A questo proposito è stata portata avanti un’iniziativa il cui scopo, almeno sul piano simbolico, è stato prendersi cura delle tante testimonianze del passato di cui dispone la città di Benevento.
Centro di antichissima origine, capitale del sannio irpino, divenuto poi colonia romana e in seguito ducato longobardo, Benevento conserva pressoché intatte le importanti tracce della sua storia, nonostante vari eventi sismici, alluvioni e il bombardamento da cui fu colpita durante il secondo conflitto mondiale. Eppure, l’erosione dovuta al tempo, ma soprattutto all’incuria, rischia di arrecare danni non meno significativi rispetto a tali calamità.
Al riguardo, infatti, lo scorso 4 giugno la cittadinanza è stata sollecitata, su invito della Solot (compagnia teatrale attiva da decenni nel capoluogo sannita), in collaborazione con la Soprintendenza ai Beni Archeologici di Salerno, Avellino, Benevento e Caserta, ad intervenire sullo stato di degrado del Teatro Romano, con un’attività di pulizia e rimozione delle piante infestanti che ne ricoprivano le strutture.
L’iniziativa, denominata “Angeli delle Pietre – Festa per il Teatro Romano”, con un chiaro riferimento agli “Angeli del Fango” impegnati nel ripristino delle antichità di Firenze dopo l’alluvione del 1966, intendeva appunto coinvolgere i cittadini in una impresa volontaria che potesse in qualche modo scuotere gli attori istituzionali, alla cui negligenza, evidentemente, era in gran parte dovuto lo stato di abbandono dell’antico teatro.

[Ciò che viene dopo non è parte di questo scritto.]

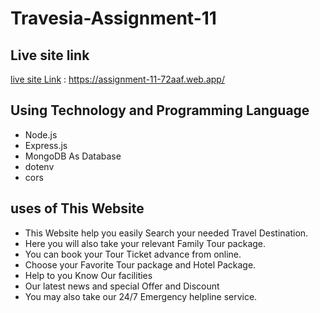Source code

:# Travesia-Assignment-11

## Live site link

[live site Link](https://assignment-11-72aaf.web.app/) : https://assignment-11-72aaf.web.app/

## Using Technology and Programming Language
* Node.js
* Express.js
* MongoDB As Database
* dotenv
* cors 
## uses of This Website

- This Website help you easily Search your needed Travel Destination.
- Here you will also take your relevant Family Tour package.
- You can book your Tour Ticket advance from online.
- Choose your Favorite Tour package and Hotel Package.
- Help to you Know Our facilities
- Our latest news and special Offer and Discount
- You may also take our 24/7 Emergency helpline service.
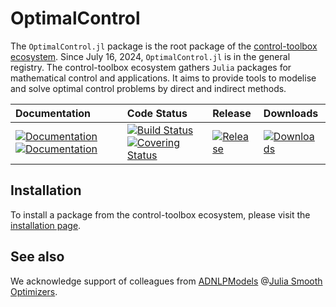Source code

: # OptimalControl

[ci-img]: https://github.com/control-toolbox/OptimalControl.jl/actions/workflows/CI.yml/badge.svg?branch=main
[ci-url]: https://github.com/control-toolbox/OptimalControl.jl/actions/workflows/CI.yml?query=branch%3Amain

[co-img]: https://codecov.io/gh/control-toolbox/OptimalControl.jl/branch/main/graph/badge.svg?token=YM5YQQUSO3
[co-url]: https://codecov.io/gh/control-toolbox/OptimalControl.jl

[doc-dev-img]: https://img.shields.io/badge/docs-dev-blue.svg
[doc-dev-url]: https://control-toolbox.org/OptimalControl.jl/dev/

[doc-stable-img]: https://img.shields.io/badge/docs-stable-blue.svg
[doc-stable-url]: https://control-toolbox.org/OptimalControl.jl/stable/

[release-img]: https://img.shields.io/github/v/release/control-toolbox/OptimalControl.jl.svg?style=round-square
[release-url]: https://github.com/control-toolbox/OptimalControl.jl/releases

The `OptimalControl.jl` package is the root package of the [control-toolbox ecosystem](https://github.com/control-toolbox). Since July 16, 2024, `OptimalControl.jl` is in the general registry.
The control-toolbox ecosystem gathers `Julia` packages for mathematical control and applications. It aims to provide tools to modelise and solve optimal control problems by direct and indirect methods.

| **Documentation**  | **Code Status**  | **Release**  | **Downloads** |
|:-------------------|:-----------------|:-------------|:--------------|
| [![Documentation][doc-stable-img]][doc-stable-url] [![Documentation][doc-dev-img]][doc-dev-url] | [![Build Status][ci-img]][ci-url] [![Covering Status][co-img]][co-url] | [![Release][release-img]][release-url] | [![Downloads](https://img.shields.io/badge/dynamic/json?url=http%3A%2F%2Fjuliapkgstats.com%2Fapi%2Fv1%2Fmonthly_downloads%2FOptimalControl&query=total_requests&suffix=%2Fmonth&label=Downloads)](https://juliapkgstats.com/pkg/OptimalControl) |

## Installation

To install a package from the control-toolbox ecosystem, please visit the [installation page](https://github.com/control-toolbox#installation).

## See also

We acknowledge support of colleagues from [ADNLPModels](https://jso.dev/ADNLPModels.jl/stable) @[Julia Smooth Optimizers](https://jso.dev).
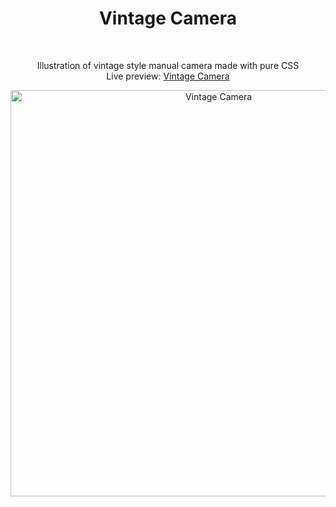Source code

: <h1 align="center">Vintage Camera</h1><br>
<p align="center">Illustration of vintage style manual camera made with pure CSS<br>
Live preview: <a href="https://ash-win-n.github.io/Camera/">Vintage Camera</a><br>

<p align="center">
<img src="https://cloud.githubusercontent.com/assets/12295765/23827711/ecf1134c-06b9-11e7-9c80-77faa493aa39.png" width="650" alt="Vintage Camera"></p>
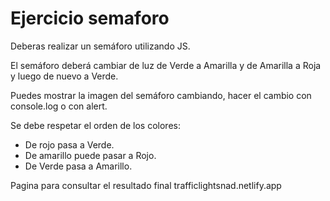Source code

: <h1> Ejercicio semaforo  </h1>
<p> Deberas realizar un semáforo utilizando JS.</p>
<p>El semáforo deberá cambiar de luz de Verde a Amarilla y de Amarilla a Roja y luego de nuevo a Verde.</p>
<p>Puedes mostrar la imagen del semáforo cambiando, hacer el cambio con console.log o con alert. </p>

<p>Se debe respetar el orden de los colores:</p>
<ul>
    <li>De rojo pasa a Verde.</li>
    <li>De amarillo puede pasar a Rojo.</li>
    <li>De Verde pasa a Amarillo.</li>
</ul>

 Pagina para consultar el resultado final  trafficlightsnad.netlify.app 

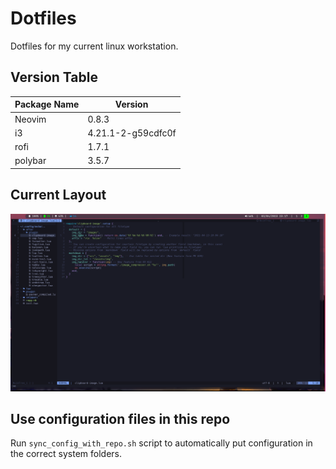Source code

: # Dotfiles

Dotfiles for my current linux workstation.

## Version Table

| Package Name | Version            |
| ------------ | ------------------ |
| Neovim       | 0.8.3              |
| i3           | 4.21.1-2-g59cdfc0f |
| rofi         | 1.7.1              |
| polybar      | 3.5.7              |

## Current Layout

![Layout](./src/assets/img/2023-04-03-23-17-52.png)

## Use configuration files in this repo

Run `sync_config_with_repo.sh` script to automatically put configuration in the correct system folders.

Circa 250 persone, armate di cesoie, rastrelli e decespugliatori, supportati dalla locale Azienda Servizi Igiene Ambientale, hanno partecipato alla manifestazione dimostrando che anche con mezzi limitati, e con una volontà collettiva, si può realizzare un’operazione che dovrebbe rientrare nell’ordinaria attività di manutenzione dei beni culturali.
Ipotizziamo che una pulizia rigorosamente periodica dovrebbe essere attuata da autorità preposte alla gestione di un bene pubblico, anziché da volontari disposti ad interessarsi al problema in via del tutto eccezionale.
È da rilevare, in questo caso come in altri, un problema di responsabilità dei soggetti operanti nel settore – la Soprintendenza o i Comuni e le Province – che può condurre ad una sorta di “scaricabarile” o addirittura ad un completo disinteresse da parte degli stessi. A nostro modesto avviso è inammissibile la gestione di una zona vasta e articolata come quella beneventana, da parte di un ente il quale deve farsi carico delle aree archeologiche di ben quattro province, causando quindi un’inefficienza dei servizi ad esse destinati. A ciò si aggiunga la questione – o il pretesto – di una carenza di fondi che pare essere cronica più che contingente; si tratterebbe, in altri termini, di un limite dato quasi per scontato più che di un impedimento reale all’assunzione delle predette responsabilità.
Sicuramente i tagli alla spesa per la cultura in Italia pesano in misura non indifferente, ma l’iniziativa qui descritta dimostra che almeno per la preservazione di siffatte strutture non servono ingenti somme, quanto piuttosto una supervisione oculata e continuativa.
Non va trascurata, infine, l’allegra atmosfera di collaborazione – nella quale gli autori del presente brano erano coinvolti, anche in veste di membri del Gruppo Archeologico del Sannio – che ha animato questa occasione di festa e di lavoro, con la partecipazione di artisti locali riuniti, con un pubblico stanco ma appagato, nella suggestiva cornice del teatro.